Quel temps de chien ! Pourtant le pauvre animal n’y est pour rien. Disons d’emblée que l’Homme n’est pas destiné à la folie pas plus qu’à la bêtise. Le romantisme traduira l’expérience humaine sous la forme d’une conscience malheureuse, nous dirons quant à nous, comme Georges Bastide, que la vie humaine « est tout à la fois l’expérience de l’échec, celle de l’erreur et celle de la faute » car « l’homme qui croyait se libérer s’apercevra qu’il n’a fait que s’aliéner ; lui qui espérait régner sur le monde, il s’apercevra qu’il s’y enchaîne comme un esclave volontaire… ».

Par conséquent, l’homme portera ce sentiment de la faute. Et reconnaissons, qu’en ce moment partout autour de nous l’ambiance n’est pas « au beau fixe ». Un bref tour d’horizon et nous voyons très vite que sur le plan économique « ça craint », que sur le plan écologique « ça craint grave », de même sur le plan géopolitique, de la politique intérieure mais aussi, et surtout, sur le plan social. Il n’y a presque plus de lieu pour trouver quelques instants de repos. Bref ! Il y a un nuage grisâtre et menaçant au-dessus de l’humanité voilà maintenant plusieurs décennies.

Par ailleurs, de grands philosophes d’horizons divers, depuis l’aube de la philosophie, c’est-à-dire avant même le déluge, ont formulé une proposition à la fois simple et radicale, à savoir que « seul l’homme est en crise et qu’il est donc, la cause des causes et ce pour le meilleur comme pour le pire » avec une intuition profonde, à savoir qu’un rayon de soleil sera toujours là pour percer les nuages menaçants ; il apparaîtra ainsi, toujours une minuscule mais réelle espérance chez l’Homme.

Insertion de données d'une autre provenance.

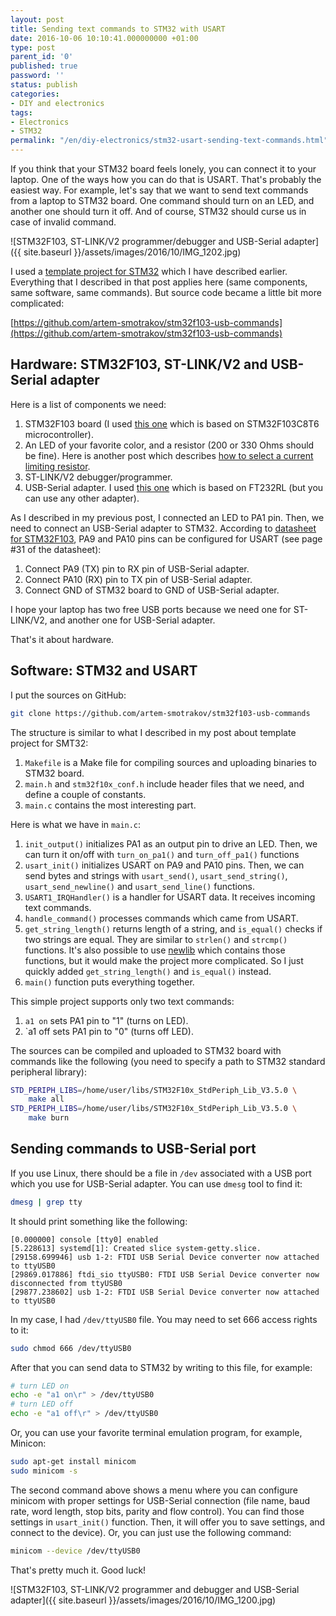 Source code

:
 ```yaml
---
layout: post
title: Sending text commands to STM32 with USART
date: 2016-10-06 10:10:41.000000000 +01:00
type: post
parent_id: '0'
published: true
password: ''
status: publish
categories:
- DIY and electronics
tags:
- Electronics
- STM32
permalink: "/en/diy-electronics/stm32-usart-sending-text-commands.html"
---
```

If you think that your STM32 board feels lonely, you can connect it to your laptop. One of the ways how you can do that is USART. That's probably the easiest way. For example, let's say that we want to send text commands from a laptop to STM32 board. One command should turn on an LED, and another one should turn it off. And of course, STM32 should curse us in case of invalid command.

![STM32F103, ST-LINK/V2 programmer/debugger and USB-Serial adapter]({{ site.baseurl }}/assets/images/2016/10/IMG_1202.jpg)

I used a [template project for STM32](http://blog.gypsyengineer.com/fun/a-template-project-for-stm32f103-on-linux.html) which I have described earlier. Everything that I described in that post applies here (same components, same software, same commands). But source code became a little bit more complicated:

[https://github.com/artem-smotrakov/stm32f103-usb-commands](https://github.com/artem-smotrakov/stm32f103-usb-commands)

## Hardware: STM32F103, ST-LINK/V2 and USB-Serial adapter

Here is a list of components we need:

1. STM32F103 board (I used [this one](https://www.aliexpress.com/item/1pcs-STM32F103C8T6-ARM-STM32-Minimum-System-Development-Board-Module-For-arduino/32478120209.html?spm=2114.13010608.0.57.JGYUo9) which is based on STM32F103C8T6 microcontroller).
2. An LED of your favorite color, and a resistor (200 or 330 Ohms should be fine). Here is another post which describes [how to select a current limiting resistor](http://blog.gypsyengineer.com/fun/limit-the-current-take-care-of-your-favorite-led.html).
3. ST-LINK/V2 debugger/programmer.
4. USB-Serial adapter. I used [this one](https://www.aliexpress.com/item/Free-shipping-FT232RL-FT232-FTDI-USB-3-3V-5-5V-to-TTL-Serial-Adapter-Module-Mini/32648254875.html?spm=2114.13010608.0.91.zmRfmD) which is based on FT232RL (but you can use any other adapter).

As I described in my previous post, I connected an LED to PA1 pin. Then, we need to connect an USB-Serial adapter to STM32. According to [datasheet for STM32F103](http://www.st.com/content/ccc/resource/technical/document/datasheet/33/d4/6f/1d/df/0b/4c/6d/CD00161566.pdf/files/CD00161566.pdf/jcr:content/translations/en.CD00161566.pdf), PA9 and PA10 pins can be configured for USART (see page #31 of the datasheet):

1. Connect PA9 (TX) pin to RX pin of USB-Serial adapter.
2. Connect PA10 (RX) pin to TX pin of USB-Serial adapter.
3. Connect GND of STM32 board to GND of USB-Serial adapter.

I hope your laptop has two free USB ports because we need one for ST-LINK/V2, and another one for USB-Serial adapter.

That's it about hardware.

## Software: STM32 and USART

I put the sources on GitHub:

```bash
git clone https://github.com/artem-smotrakov/stm32f103-usb-commands
```

The structure is similar to what I described in my post about template project for SMT32:

1. `Makefile` is a Make file for compiling sources and uploading binaries to STM32 board.
2. `main.h` and `stm32f10x_conf.h` include header files that we need, and define a couple of constants.
3. `main.c` contains the most interesting part.

Here is what we have in `main.c`:

1. `init_output()` initializes PA1 as an output pin to drive an LED. Then, we can turn it on/off with `turn_on_pa1()` and `turn_off_pa1()` functions
2. `usart_init()` initializes USART on PA9 and PA10 pins. Then, we can send bytes and strings with `usart_send()`, `usart_send_string()`, `usart_send_newline()` and `usart_send_line()` functions.
3. `USART1_IRQHandler()` is a handler for USART data. It receives incoming text commands.
4. `handle_command()` processes commands which came from USART.
5. `get_string_length()` returns length of a string, and `is_equal()` checks if two strings are equal. They are similar to `strlen()` and `strcmp()` functions. It's also possible to use [newlib](https://sourceware.org/newlib/) which contains those functions, but it would make the project more complicated. So I just quickly added `get_string_length()` and `is_equal()` instead.
6. `main()` function puts everything together.

This simple project supports only two text commands:

1. `a1 on` sets PA1 pin to "1" (turns on LED).
2. `a1 off sets PA1 pin to "0" (turns off LED).

The sources can be compiled and uploaded to STM32 board with commands like the following (you need to specify a path to STM32 standard peripheral library):

```bash
STD_PERIPH_LIBS=/home/user/libs/STM32F10x_StdPeriph_Lib_V3.5.0 \
    make all
STD_PERIPH_LIBS=/home/user/libs/STM32F10x_StdPeriph_Lib_V3.5.0 \
    make burn
```

## Sending commands to USB-Serial port

If you use Linux, there should be a file in `/dev` associated with a USB port which you use for USB-Serial adapter. You can use `dmesg` tool to find it:

```bash
dmesg | grep tty
```

It should print something like the following:

```
[0.000000] console [tty0] enabled
[5.228613] systemd[1]: Created slice system-getty.slice.
[29158.699946] usb 1-2: FTDI USB Serial Device converter now attached to ttyUSB0
[29869.017886] ftdi_sio ttyUSB0: FTDI USB Serial Device converter now disconnected from ttyUSB0
[29877.238602] usb 1-2: FTDI USB Serial Device converter now attached to ttyUSB0
```

In my case, I had `/dev/ttyUSB0` file. You may need to set 666 access rights to it:

```bash
sudo chmod 666 /dev/ttyUSB0
```

After that you can send data to STM32 by writing to this file, for example:

```bash
# turn LED on
echo -e "a1 on\r" > /dev/ttyUSB0
# turn LED off
echo -e "a1 off\r" > /dev/ttyUSB0
```

Or, you can use your favorite terminal emulation program, for example, Minicon:

```bash
sudo apt-get install minicom
sudo minicom -s
```

The second command above shows a menu where you can configure minicom with proper settings for USB-Serial connection (file name, baud rate, word length, stop bits, parity and flow control). You can find those settings in `usart_init()` function. Then, it will offer you to save settings, and connect to the device). Or, you can just use the following command:

```bash
minicom --device /dev/ttyUSB0
```

That's pretty much it. Good luck!

![STM32F103, ST-LINK/V2 programmer and debugger and USB-Serial adapter]({{ site.baseurl }}/assets/images/2016/10/IMG_1200.jpg)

Comme le rappelait le philosophe Michel Henry, la vie saura toujours se frayer un chemin malgré les grandes barbaries. Au milieu de ce moment « déprimant » il y a donc, quand même une bonne nouvelle : si l’homme en crise guérit, eh bien, le reste devrait suivre. Bonne nouvelle certes ! Mais encore faut-il (re)connaître son mal et savoir quels remèdes apporter à sa guérison ? Cela étant dit, et le contexte général (légèrement merdique comme dirait l’autre) ayant été posé, on peut commencer à faire une première entrée en matière. « Il faut aller aux choses mêmes » disait Husserl !

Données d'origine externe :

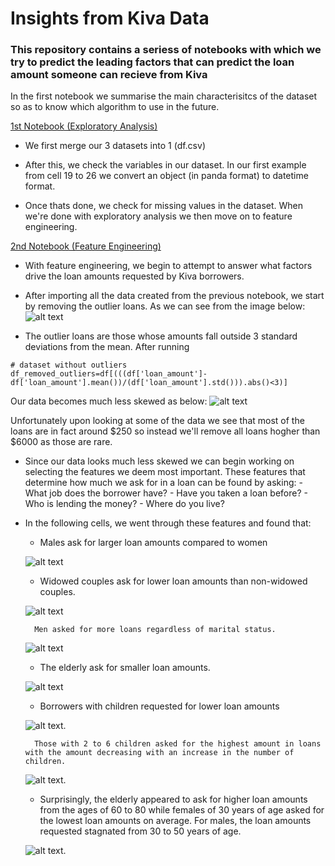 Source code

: # Insights from Kiva Data

### This repository contains a seriess of notebooks with which we try to predict the leading factors that can predict the loan amount someone can recieve from Kiva

In the first notebook we summarise the main characterisitcs of the dataset so as to know which algorithm to use in the future.

[1st Notebook (Exploratory Analysis)](exploratory_analysis.ipynb)

- We first merge our 3 datasets into 1 (df.csv)

- After this, we check the variables in our dataset. In our first example from cell 19 to 26 we convert an object (in panda format) to datetime format.

- Once thats done, we check for missing values in the dataset. When we're done with exploratory analysis we then move on to feature engineering.


[2nd Notebook (Feature Engineering)](exploratory_analysis.ipynb)

- With feature engineering, we begin to attempt to answer what factors drive the loan amounts requested by Kiva borrowers.

- After importing all the data created from the previous notebook, we start by removing the outlier loans. As we can see from the image below:
![alt text](https://github.com/anthonymiyoro/kivaData/blob/master/photos/pic1.png "pic 1")

- The outlier loans are those whose amounts fall outside 3 standard deviations from the mean. After running 
```
# dataset without outliers
df_removed_outliers=df[(((df['loan_amount']-df['loan_amount'].mean())/(df['loan_amount'].std())).abs()<3)] 

```
Our data becomes much less skewed as below:
![alt text](https://github.com/anthonymiyoro/kivaData/blob/master/photos/pic2.png "Data Skewness")

Unfortunately upon looking at some of the data we see that most of the loans are in fact around $250 so instead we'll remove all loans hogher than $6000 as those are rare. 

- Since our data looks much less skewed we can begin working on selecting the features we deem most important. These features that determine how much we ask for in a loan can be found by asking:
			- What job does the borrower have?
			- Have you taken a loan before?
			- Who is lending the money?
			- Where do you live?

- In the following cells, we went through these features and found that:

	- Males ask for larger loan amounts compared to women

	![alt text](https://github.com/anthonymiyoro/kivaData/blob/master/photos/pic3.png "Gender Loan amounts")

	- Widowed couples ask for lower loan amounts than non-widowed couples.

	![alt text](https://github.com/anthonymiyoro/kivaData/blob/master/photos/pic4.png "Marital Status")

		Men asked for more loans regardless of marital status.

	![alt text](https://github.com/anthonymiyoro/kivaData/blob/master/photos/pic9.png "Marital Status 2")

	- The elderly ask for smaller loan amounts.

	![alt text](https://github.com/anthonymiyoro/kivaData/blob/master/photos/pic5.png "Elderly Loan amounts")

	- Borrowers with children requested for lower loan amounts

	![alt text](https://github.com/anthonymiyoro/kivaData/blob/master/photos/pic6.png "Children Loan amounts").

		Those with 2 to 6 children asked for the highest amount in loans with the amount decreasing with an increase in the number of children.

	![alt text](https://github.com/anthonymiyoro/kivaData/blob/master/photos/pic10.png "Children Loan amounts2").

	- Surprisingly, the elderly appeared to ask for higher loan amounts from the ages of 60 to 80 while females of 30 years of age asked for the lowest loan amounts on average. For males, the loan amounts requested stagnated from 30 to 50 years of age.

	![alt text](https://github.com/anthonymiyoro/kivaData/blob/master/photos/pic11.png "Loan amounts requested by age").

Aussi, je tiens à préciser d’entrée de jeu que notre propos se focalisera sur la religion musulmane à travers ses multiples facettes. Il ne s’agira pas de l’Islam comme fait sociologique, la psyché qui anime l’être-musulman comme « animal » social, ne nous intéresse pas vraiment pour dire les choses sincèrement. C’est pourquoi certains sujets, comme l’Islam de France, ne nous concernent pas car ils sont en dehors de notre champ d’analyse. À la rigueur, nous essaierons de savoir pourquoi beaucoup parmi nous n’arrivent plus à incarner cette immense tradition et à se reconvertir ?

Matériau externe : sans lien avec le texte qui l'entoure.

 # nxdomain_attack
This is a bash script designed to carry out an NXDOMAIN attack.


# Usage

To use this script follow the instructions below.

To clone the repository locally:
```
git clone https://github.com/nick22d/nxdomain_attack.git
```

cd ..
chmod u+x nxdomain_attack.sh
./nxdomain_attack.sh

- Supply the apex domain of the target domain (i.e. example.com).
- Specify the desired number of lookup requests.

Mais vraiment, en premier lieu, ce qui nous passionne c’est l’Islam comme réalité et puissance spirituelles ; c’est son efficacité intrinsèque qui nous occupe avant tout, mais également, son articulation avec les multiples mouvements qui sous-tendent les sociétés humaines. Nous précisons qu’il ne s’agit ni d’une pensée théologique ni même apologétique, juste d’un ensemble de questionnements pour tenter de comprendre un certain désarroi, tout en ayant la force de penser contre soi-même, ce qui est très difficile.

Rappelons que sur l’Islam, son histoire, sa réalité et ses perspectives, il y a les initiés et …il y a les autres. La raison principale de ce décalage est simple à expliquer : lire, encore et toujours lire, des dizaines voire des centaines de livres à l’heure du temps qui file, des éditos et des « tutos », ça « soûle » de plus en plus de monde. Ce monde digitalisé n’est pas encore prêt à penser, mais bien plutôt disponible pour le « prêt-à-penser ». On peut le regretter mais c’est ainsi et ce, jusqu’à ce que l’homme revienne à lui. Cela me fait penser à cet adage africain qui affirme que « les Européens ont tous des montres mais qu’ils n’ont jamais le temps » ; ce temps qui nous asservit au point de ne jamais avoir le temps de le voir passer.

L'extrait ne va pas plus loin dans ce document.